Exercise aim: Transcribe the entries below with complete accuracy, excluding the pictures.

Record excerpts:

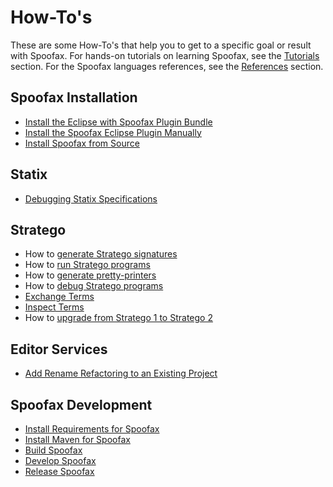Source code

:# How-To's
These are some How-To's that help you to get to a specific goal or result with Spoofax. For hands-on tutorials on learning Spoofax, see the [Tutorials](../tutorials/index.md) section. For the Spoofax languages references, see the [References](../references/index.md) section.

## Spoofax Installation
- [Install the Eclipse with Spoofax Plugin Bundle](installation/install-eclipse-bundle.md)
- [Install the Spoofax Eclipse Plugin Manually](installation/install-eclipse-plugin-manually.md)
- [Install Spoofax from Source](installation/install-from-source.md)

## Statix
- [Debugging Statix Specifications](statix/debugging.md)

## Stratego
- How to [generate Stratego signatures](stratego/generate-signature.md)
- How to [run Stratego programs](stratego/run-stratego-programs.md)
- How to [generate pretty-printers](stratego/generate-pretty-printer.md)
- How to [debug Stratego programs](stratego/debug-stratego.md)
- [Exchange Terms](stratego/exchange-terms.md)
- [Inspect Terms](stratego/inspect-terms.md)
- How to [upgrade from Stratego 1 to Stratego 2](stratego/stratego-1-to-2.md)

## Editor Services
- [Add Rename Refactoring to an Existing Project](editor-services/rename-refactoring.md)

## Spoofax Development
- [Install Requirements for Spoofax](development/requirements.md)
- [Install Maven for Spoofax](development/maven.md)
- [Build Spoofax](development/building.md)
- [Develop Spoofax](development/developing.md)
- [Release Spoofax](development/releasing.md)
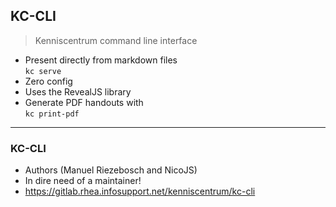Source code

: ## KC-CLI

> Kenniscentrum command line interface

* Present directly from markdown files  <!-- .element class="fragment" -->  
  `kc serve`
* Zero config <!-- .element class="fragment" -->
* Uses the RevealJS library <!-- .element class="fragment" -->
* Generate PDF handouts with <!-- .element class="fragment" -->  
  `kc print-pdf`

---

### KC-CLI

* Authors (Manuel Riezebosch and NicoJS)
* In dire need of a maintainer!
* https://gitlab.rhea.infosupport.net/kenniscentrum/kc-cli <!-- .element class="compact" -->
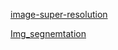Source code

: [image-super-resolution](<https://paperswithcode.com/task/image-super-resolution>)

[Img_segnemtation](<https://colab.research.google.com/github/tensorflow/models/blob/master/research/deeplab/deeplab_demo.ipynb#scrollTo=edGukUHXyymr>)

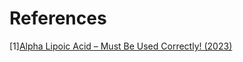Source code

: # References
[1][Alpha Lipoic Acid – Must Be Used Correctly! (2023)](https://www.youtube.com/watch?v=u_sevG6_0WY)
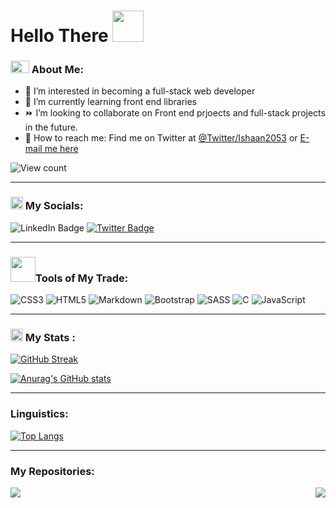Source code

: <h1> Hello There
  <img src="https://media.giphy.com/media/w1OBpBd7kJqHrJnJ13/giphy.gif" width="50px">
</h1>
  
### <img src="https://media.giphy.com/media/fSAxCC2BDAmC9kxl0N/giphy.gif" width="30px" height="20px"> About Me:
- 👀 I’m interested in becoming a full-stack web developer
- 🌱 I’m currently learning front end libraries
- ⏩ I’m looking to collaborate on Front end prjoects and full-stack projects in the future.
- 📧 How to reach me: Find me on Twitter at [@Twitter/Ishaan2053](https://Twitter.com/@Ishaan2053) or [E-mail me here](ishaan2053@gmail.com)
<img src="https://komarev.com/ghpvc/?username=Ishaan2053&style=flat-square&color=blue" alt="View count" align="center">

---

### <img align="bottom" src="https://media.giphy.com/media/in4epVtjWjc1NWI6Xl/giphy.gif" width="20px"> My Socials:
<div id="badges>
  <a href="https://www.linkedin.com/in/ishaan2053 width="15px">
  <img src="https://img.shields.io/badge/LinkedIn-blue?style=for-the-badge&logo=linkedin&logoColor=white" alt="LinkedIn Badge"/>
  </a>                                                                                                                           
  <a href="https://Twitter.com/@Ishaan2053">
  <img src="https://img.shields.io/badge/Twitter-blue?style=for-the-badge&logo=twitter&logoColor=white" alt="Twitter Badge"/>
  </a>                                                                                                                         
  </div>

---
                                                                                                       
### <img align="bottom" src="https://media.giphy.com/media/jSKBmKkvo2dPQQtsR1/giphy.gif" width="40px">Tools of My Trade:                                             
![CSS3](https://img.shields.io/badge/css3-%231572B6.svg?style=flat&logo=css3&logoColor=white) 
   ![HTML5](https://img.shields.io/badge/html5-%23E34F26.svg?style=flat&logo=html5&logoColor=white)
   ![Markdown](https://img.shields.io/badge/markdown-%23000000.svg?style=flat&logo=markdown&logoColor=white) 
![Bootstrap](https://img.shields.io/badge/bootstrap-%23563D7C.svg?style=flat&logo=bootstrap&logoColor=white) 
![SASS](https://img.shields.io/badge/SASS-hotpink.svg?style=flat&logo=SASS&logoColor=white)   ![C](https://img.shields.io/badge/c-%2300599C.svg?style=flat&logo=c&logoColor=white)
![JavaScript](https://img.shields.io/badge/javascript-%23323330.svg?style=flat&logo=javascript&logoColor=%23F7DF1E)         

                                                                                             
---
                                                                                                                                                        
### <img src="https://media.giphy.com/media/47GPQ7ZzivsemHKPvB/giphy.gif" width="20px"> My Stats :
[![GitHub Streak](http://github-readme-streak-stats.herokuapp.com?user=Ishaan2053&theme=tokyonight&hide_border=true&stroke=D6DD1A&fire=FFF92D&dates=DDDDDD)](https://git.io/streak-stats)

                                                                                                       
[![Anurag's GitHub stats](https://github-readme-stats-git-masterrstaa-rickstaa.vercel.app/api?username=Ishaan2053&theme=tokyonight&show_icons=true&hide_border=true&count_private=true)](https://github.com/anuraghazra/github-readme-stats)

---
### Linguistics:

[![Top Langs](https://github-readme-stats-git-masterrstaa-rickstaa.vercel.app/api/top-langs/?username=Ishaan2053&layout=compact&theme=tokyonight&hide_border=true)](https://github.com/anuraghazra/github-readme-stats)   

---

### My Repositories:

<a href="https://github.com/Ishaan2053/FCC-Data-Visualization-Certification-Projects">
  <img align="center" src="https://github-readme-stats-git-masterrstaa-rickstaa.vercel.app/api/pin/?username=Ishaan2053&repo=FCC-Data-Visualization-Certification-Projects&theme=tokyonight&hide_border=true" />
</a>

<a href="https://github.com/Ishaan2053/MovieFind-Movie-Recommender-System">
  <img align="right" src="https://github-readme-stats-git-masterrstaa-rickstaa.vercel.app/api/pin/?username=Ishaan2053&repo=MovieFind-Movie-Recommender-System&theme=tokyonight&hide_border=true" />
</a>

Response:
Source code

:# How-To's
These are some How-To's that help you to get to a specific goal or result with Spoofax. For hands-on tutorials on learning Spoofax, see the [Tutorials](../tutorials/index.md) section. For the Spoofax languages references, see the [References](../references/index.md) section.

## Spoofax Installation
- [Install the Eclipse with Spoofax Plugin Bundle](installation/install-eclipse-bundle.md)
- [Install the Spoofax Eclipse Plugin Manually](installation/install-eclipse-plugin-manually.md)
- [Install Spoofax from Source](installation/install-from-source.md)

## Statix
- [Debugging Statix Specifications](statix/debugging.md)

## Stratego
- How to [generate Stratego signatures](stratego/generate-signature.md)
- How to [run Stratego programs](stratego/run-stratego-programs.md)
- How to [generate pretty-printers](stratego/generate-pretty-printer.md)
- How to [debug Stratego programs](stratego/debug-stratego.md)
- [Exchange Terms](stratego/exchange-terms.md)
- [Inspect Terms](stratego/inspect-terms.md)
- How to [upgrade from Stratego 1 to Stratego 2](stratego/stratego-1-to-2.md)

## Editor Services
- [Add Rename Refactoring to an Existing Project](editor-services/rename-refactoring.md)

## Spoofax Development
- [Install Requirements for Spoofax](development/requirements.md)
- [Install Maven for Spoofax](development/maven.md)
- [Build Spoofax](development/building.md)
- [Develop Spoofax](development/developing.md)
- [Release Spoofax](development/releasing.md)
Source code

: ## KC-CLI

> Kenniscentrum command line interface

* Present directly from markdown files  <!-- .element class="fragment" -->  
  `kc serve`
* Zero config <!-- .element class="fragment" -->
* Uses the RevealJS library <!-- .element class="fragment" -->
* Generate PDF handouts with <!-- .element class="fragment" -->  
  `kc print-pdf`

---

### KC-CLI

* Authors (Manuel Riezebosch and NicoJS)
* In dire need of a maintainer!
* https://gitlab.rhea.infosupport.net/kenniscentrum/kc-cli <!-- .element class="compact" -->
Source code

: [image-super-resolution](<https://paperswithcode.com/task/image-super-resolution>)

[Img_segnemtation](<https://colab.research.google.com/github/tensorflow/models/blob/master/research/deeplab/deeplab_demo.ipynb#scrollTo=edGukUHXyymr>)

Source code

: # References
[1][Alpha Lipoic Acid – Must Be Used Correctly! (2023)](https://www.youtube.com/watch?v=u_sevG6_0WY)
Source code

: <h1> Hello There
  <img src="https://media.giphy.com/media/w1OBpBd7kJqHrJnJ13/giphy.gif" width="50px">
</h1>
  
### <img src="https://media.giphy.com/media/fSAxCC2BDAmC9kxl0N/giphy.gif" width="30px" height="20px"> About Me:
- 👀 I’m interested in becoming a full-stack web developer
- 🌱 I’m currently learning front end libraries
- ⏩ I’m looking to collaborate on Front end prjoects and full-stack projects in the future.
- 📧 How to reach me: Find me on Twitter at [@Twitter/Ishaan2053](https://Twitter.com/@Ishaan2053) or [E-mail me here](ishaan2053@gmail.com)
<img src="https://komarev.com/ghpvc/?username=Ishaan2053&style=flat-square&color=blue" alt="View count" align="center">

---

### <img align="bottom" src="https://media.giphy.com/media/in4epVtjWjc1NWI6Xl/giphy.gif" width="20px"> My Socials:
<div id="badges>
  <a href="https://www.linkedin.com/in/ishaan2053 width="15px">
  <img src="https://img.shields.io/badge/LinkedIn-blue?style=for-the-badge&logo=linkedin&logoColor=white" alt="LinkedIn Badge"/>
  </a>                                                                                                                           
  <a href="https://Twitter.com/@Ishaan2053">
  <img src="https://img.shields.io/badge/Twitter-blue?style=for-the-badge&logo=twitter&logoColor=white" alt="Twitter Badge"/>
  </a>                                                                                                                         
  </div>

---
                                                                                                       
### <img align="bottom" src="https://media.giphy.com/media/jSKBmKkvo2dPQQtsR1/giphy.gif" width="40px">Tools of My Trade:                                             
![CSS3](https://img.shields.io/badge/css3-%231572B6.svg?style=flat&logo=css3&logoColor=white) 
   ![HTML5](https://img.shields.io/badge/html5-%23E34F26.svg?style=flat&logo=html5&logoColor=white)
   ![Markdown](https://img.shields.io/badge/markdown-%23000000.svg?style=flat&logo=markdown&logoColor=white) 
![Bootstrap](https://img.shields.io/badge/bootstrap-%23563D7C.svg?style=flat&logo=bootstrap&logoColor=white) 
![SASS](https://img.shields.io/badge/SASS-hotpink.svg?style=flat&logo=SASS&logoColor=white)   ![C](https://img.shields.io/badge/c-%2300599C.svg?style=flat&logo=c&logoColor=white)
![JavaScript](https://img.shields.io/badge/javascript-%23323330.svg?style=flat&logo=javascript&logoColor=%23F7DF1E)         

                                                                                             
---
                                                                                                                                                        
### <img src="https://media.giphy.com/media/47GPQ7ZzivsemHKPvB/giphy.gif" width="20px"> My Stats :
[![GitHub Streak](http://github-readme-streak-stats.herokuapp.com?user=Ishaan2053&theme=tokyonight&hide_border=true&stroke=D6DD1A&fire=FFF92D&dates=DDDDDD)](https://git.io/streak-stats)

                                                                                                       
[![Anurag's GitHub stats](https://github-readme-stats-git-masterrstaa-rickstaa.vercel.app/api?username=Ishaan2053&theme=tokyonight&show_icons=true&hide_border=true&count_private=true)](https://github.com/anuraghazra/github-readme-stats)

---
### Linguistics:

[![Top Langs](https://github-readme-stats-git-masterrstaa-rickstaa.vercel.app/api/top-langs/?username=Ishaan2053&layout=compact&theme=tokyonight&hide_border=true)](https://github.com/anuraghazra/github-readme-stats)   

---

### My Repositories:

<a href="https://github.com/Ishaan2053/FCC-Data-Visualization-Certification-Projects">
  <img align="center" src="https://github-readme-stats-git-masterrstaa-rickstaa.vercel.app/api/pin/?username=Ishaan2053&repo=FCC-Data-Visualization-Certification-Projects&theme=tokyonight&hide_border=true" />
</a>

<a href="https://github.com/Ishaan2053/MovieFind-Movie-Recommender-System">
  <img align="right" src="https://github-readme-stats-git-masterrstaa-rickstaa.vercel.app/api/pin/?username=Ishaan2053&repo=MovieFind-Movie-Recommender-System&theme=tokyonight&hide_border=true" />
</a>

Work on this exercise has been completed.